Kimse bana maliyetlerle ilgili bahaneler sunmasın. Single olayı, şarkıcı ismini canlı tutmak için, yaz dönemini bu şekilde geçirmek için dinleyiciyi kandırmaktan öte bir şey değildir. Ha adam gibi 10-12 şarkılık bir albüm yapmışsındır, bir diğer albüme geçiş için Single’a adını unutturmamak zekice bir harekettir. (Bknz: Demet Akalın)

Gelelim Yerli Müzik’i kurtaracak olan reçeteye; Şahsi görüşlerim ;

1. Albüm fiyatları çok yüksek. Albüm almaya teşvik etmek için CD fiyatlarının 15 TL’den 5-6 TL ‘lere düşürmek gerekir. Şarkıcılar zaten albümden eskisi gibi kazanmıyor. Kitlelere şarkılarını en iyi şekilde duyursunlar ki emekleri çok daha fazla kişiye yasal olarak ulaşsın.
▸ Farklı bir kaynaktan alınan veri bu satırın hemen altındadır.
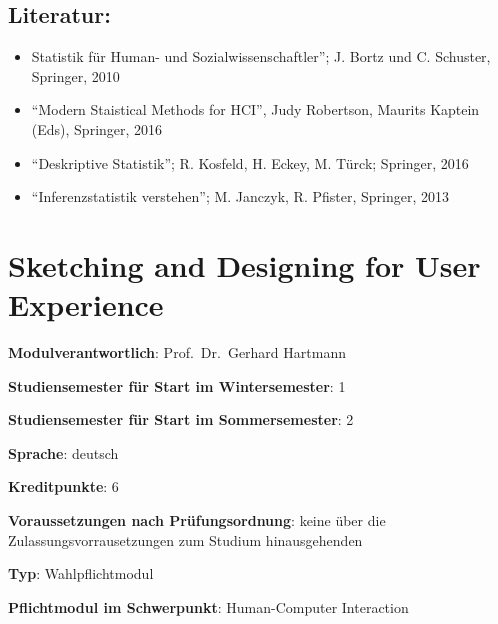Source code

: \section*{Literatur:}\label{literatur-6}

\begin{itemize}
\tightlist
\item
  Statistik für Human- und Sozialwissenschaftler''; J. Bortz und C.
  Schuster, Springer, 2010
\item
  ``Modern Staistical Methods for HCI'', Judy Robertson, Maurits Kaptein
  (Eds), Springer, 2016
\item
  ``Deskriptive Statistik''; R. Kosfeld, H. Eckey, M. Türck; Springer,
  2016
\item
  ``Inferenzstatistik verstehen''; M. Janczyk, R. Pfister, Springer,
  2013
\end{itemize}

\chapter{Sketching and Designing for User
Experience}\label{sketching-and-designing-for-user-experience}

\begin{modulHead}
\textbf{Modulverantwortlich}: Prof.~Dr.~Gerhard
Hartmann
\end{modulHead}
\begin{modulHead}
\textbf{Studiensemester für
Start im Wintersemester}:
1
\end{modulHead}
\begin{modulHead}
\textbf{Studiensemester für Start
im Sommersemester}:
2
\end{modulHead}
\begin{modulHead}
\textbf{Sprache}:
deutsch
\end{modulHead}
\begin{modulHead}
\textbf{Kreditpunkte}:
6
\end{modulHead}
\begin{modulHead}
\textbf{Voraussetzungen nach
Prüfungsordnung}: keine über die Zulassungsvorrausetzungen zum Studium
hinausgehenden
\end{modulHead}
\begin{modulHead}
\textbf{Typ}:
Wahlpflichtmodul
\end{modulHead}
\begin{modulHead}
\textbf{Pflichtmodul
im Schwerpunkt}: Human-Computer Interaction
\end{modulHead}


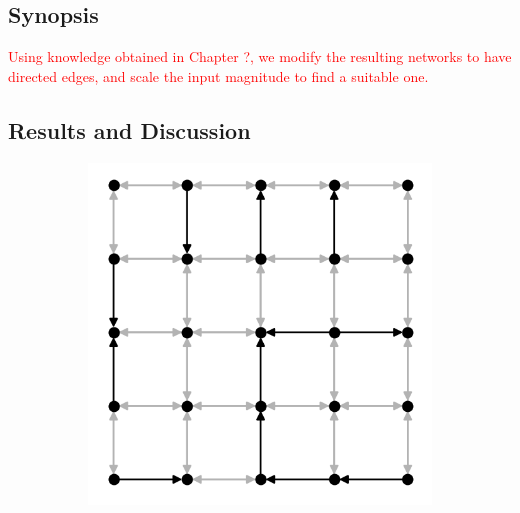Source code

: \subsection{Synopsis}

\textcolor{red}{
Using knowledge obtained in Chapter ?, we modify the resulting networks to have
directed edges, and scale the input magnitude to find a suitable one.
}

\subsection{Results and Discussion}

\begin{figure}[t]
  \centering
  \begin{subfigure}{.40\textwidth}
    \centering
    \includegraphics[width=1.0\linewidth]{figures/dir_lattice_025.png}
    \caption{}
    \label{fig:dir-lattice-a}
  \end{subfigure}
  \hspace{25pt}
  \begin{subfigure}{.40\textwidth}
    \centering

\end{subfigure}
\end{figure}
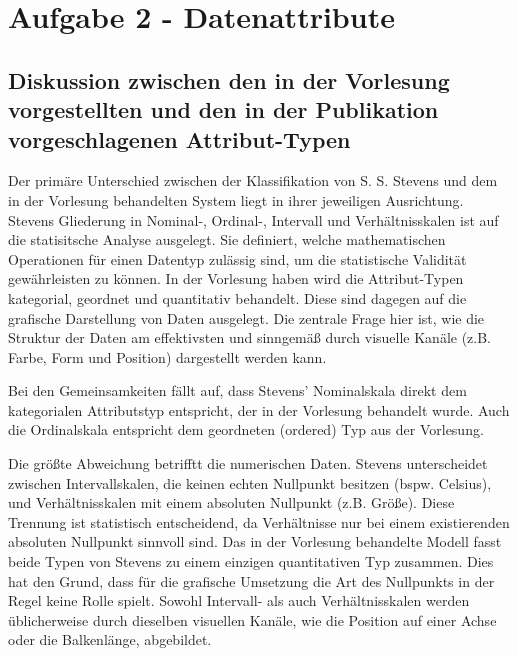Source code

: \documentclass[10pt, a4paper]{article}
\begin{document}
% 


\section*{Aufgabe 2 - Datenattribute}
\subsection*{Diskussion zwischen den in der Vorlesung vorgestellten und den in der Publikation vorgeschlagenen Attribut-Typen}

Der primäre Unterschied zwischen der Klassifikation von S. S. Stevens und dem in der Vorlesung behandelten System liegt in ihrer jeweiligen Ausrichtung.
Stevens Gliederung in Nominal-, Ordinal-, Intervall und Verhältnisskalen ist auf die statisitsche Analyse ausgelegt.
Sie definiert, welche mathematischen Operationen für einen Datentyp zulässig sind, um die statistische Validität gewährleisten zu können.
In der Vorlesung haben wird die Attribut-Typen kategorial, geordnet und quantitativ behandelt. Diese sind dagegen auf die grafische Darstellung von Daten
ausgelegt. Die zentrale Frage hier ist, wie die Struktur der Daten am effektivsten und sinngemäß durch visuelle Kanäle (z.B. Farbe, Form und Position) dargestellt werden kann.

Bei den Gemeinsamkeiten fällt auf, dass Stevens' Nominalskala direkt dem kategorialen Attributstyp entspricht, der in der Vorlesung behandelt wurde. 
Auch die Ordinalskala entspricht dem geordneten (ordered) Typ aus der Vorlesung.

Die größte Abweichung betrifftt die numerischen Daten. Stevens unterscheidet zwischen Intervallskalen, die keinen echten Nullpunkt besitzen (bspw. Celsius), 
und Verhältnisskalen mit einem absoluten Nullpunkt (z.B. Größe). 
Diese Trennung ist statistisch entscheidend, da Verhältnisse nur bei einem existierenden absoluten Nullpunkt sinnvoll sind. 
Das in der Vorlesung behandelte Modell fasst beide Typen von Stevens zu einem einzigen quantitativen Typ zusammen. 
Dies hat den Grund, dass für die grafische Umsetzung die Art des Nullpunkts in der Regel keine Rolle spielt. 
Sowohl Intervall- als auch Verhältnisskalen werden üblicherweise durch dieselben visuellen Kanäle, wie die Position auf einer Achse oder die Balkenlänge, abgebildet.
\end{document}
2. Albüm fiyatlarını yüksek kılan maliyetlerin etkisi tabi ki.. Yakın çevremden bestecilerin şarkılar için çok yüksek fiyatlar istediklerini duyuyorum. Eser sahipleri tabi ki hakkı olanı almalı ama şahsi kaprisler uğruna yerli müziğimiz baltalanmakta. Sevgili üreticiler, tamam harika şarkılar yapıyorsunuz ama bunlar daha uygun maliyetle daha çok kişiye ulaşsa çok daha iyi olmaz mı?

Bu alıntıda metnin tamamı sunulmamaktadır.